They say it costs them business and money every day.
Now, they want to have a say in how low Lake Cumberland goes.
Those business owners talked to officials at the Pulaski County Chamber of Commerce meeting.
They call themselves Lake Cumberland United and they want the lake raised 20 extra feet.
Several local business owners shared their concerns with the Pulaski County Chamber of Commerce and U.S. Senator Mitch McConnell on Tuesday.
For some the topic of the lower water levels is an emotional issue because many of the business owners around the area say they are suffering financially.
“We believe its very important to have a positive movement in the lake level to dispel a lot of the rumors and misperceptions in the public about the lake actually being dry,” J.D. Hamilton said.
Lake Cumberland United group members attended the Pulaski County chamber of commerce meeting to express their concerns for the water level at the lake.
Several business owners from around the area spoke on the financial burden they are facing.
“We need to be concerned about balancing both the economic issues that are real and are hardships as well as the health and safety of the residents who live below the dam,” Hilda Legg said.
Officials say the Army Corps of Engineers will need about 5 years to finish repairs on Wolfe Creek Dam.

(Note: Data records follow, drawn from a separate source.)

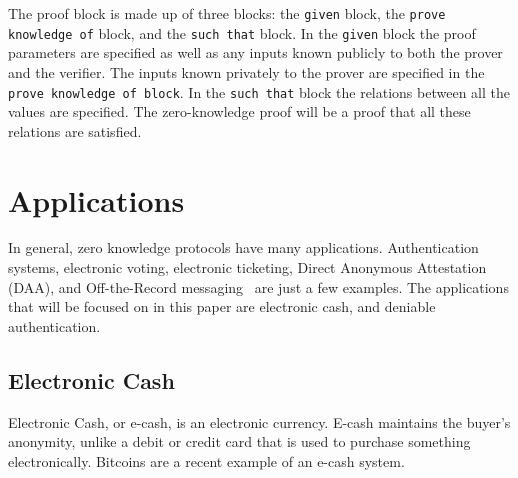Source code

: \documentclass{sig-alternate}
\begin{document}
		The proof block is made up of three blocks: the \texttt{given} block, the 
		\texttt{prove knowledge of} block, and the \texttt{such that} block. In the
		\texttt{given} block the proof parameters are specified as well as any inputs
		known publicly to both the prover and the verifier. The inputs known privately to
		the prover are specified in the \texttt{prove knowledge of block}. In the 
		\texttt{such that} block the relations between all the values are specified.
		The zero-knowledge proof will be a proof that all these relations are satisfied.
		
	    
	    \begin{comment}
		\begin{verbatim}
		computation: // compute values required for proof
		  given: // declarations
		    group: G = <g. h>
		    exponents in G: x[2:3]
		  compute: // declarations and assignments
		    random exponents in G: r[1:3]
		    x_1 := x_2 * x_3
		    for(i, 1:3, c_i := g^x_i * h^r_i)
		    
		proof:
		  given: // declarations of public values
		    group: G = <g, h>
		    elements in G: c[1:3]
		    for(i, 1:3, commitment to x_i: c_i = g^x_i * h^r_i)
		  prove knowledge of: // declarations of private values
		    exponents in G: x[1:3], r[1:3]
		  such that: // protocol specification; i.e. relations
		    x_1 = x_2 * x_3
		\end{verbatim}
		
		In this example, the authors are proving that the value $x_{1}$ contained within
		the commitment $c_{1}$ is the product of $x_{2}$ and $x_{3}$ which are contained
		in $c_{2}$ and $c_{3}$ respectively. Because both blocks are optional, they are
		considered independent from each other, so a lines are repeated between the two.
		\end{comment}


\section{Applications}
	In general, zero knowledge protocols have many applications. Authentication systems,
	electronic voting, electronic ticketing, Direct Anonymous Attestation (DAA), and
	Off-the-Record messaging~\cite{ZKCrypt:2012, ZKPDL:2010} are just a few examples.
	The applications that will be focused on in this paper are electronic cash, and
	deniable authentication.
	
	\subsection{Electronic Cash}
	Electronic Cash, or e-cash, is an electronic currency. E-cash maintains the buyer's
	anonymity, unlike a debit or credit card that is used to purchase something 
	electronically. Bitcoins are a recent example of an e-cash system.
	
\end{document}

“They've been given all the money they can spend in the fiscal year '08 in order to hopefully get the project completed as rapidly as possible so we can get back to normal,” U.S. Senator Mitch McConnell said.
Members of Lake Cumberland United hope to find a solution that benefits Kentucky as a whole.
WYMT also spoke with officials with the Army Corps of Engineers about the Lake Cumberland United Group wanting the water level raised to 700 feet.
Officials say they feel 680 feet is a safe level to keep stress off of the dam, but they did say they will re-assess the water level at the end of the year to see what needs to be done then.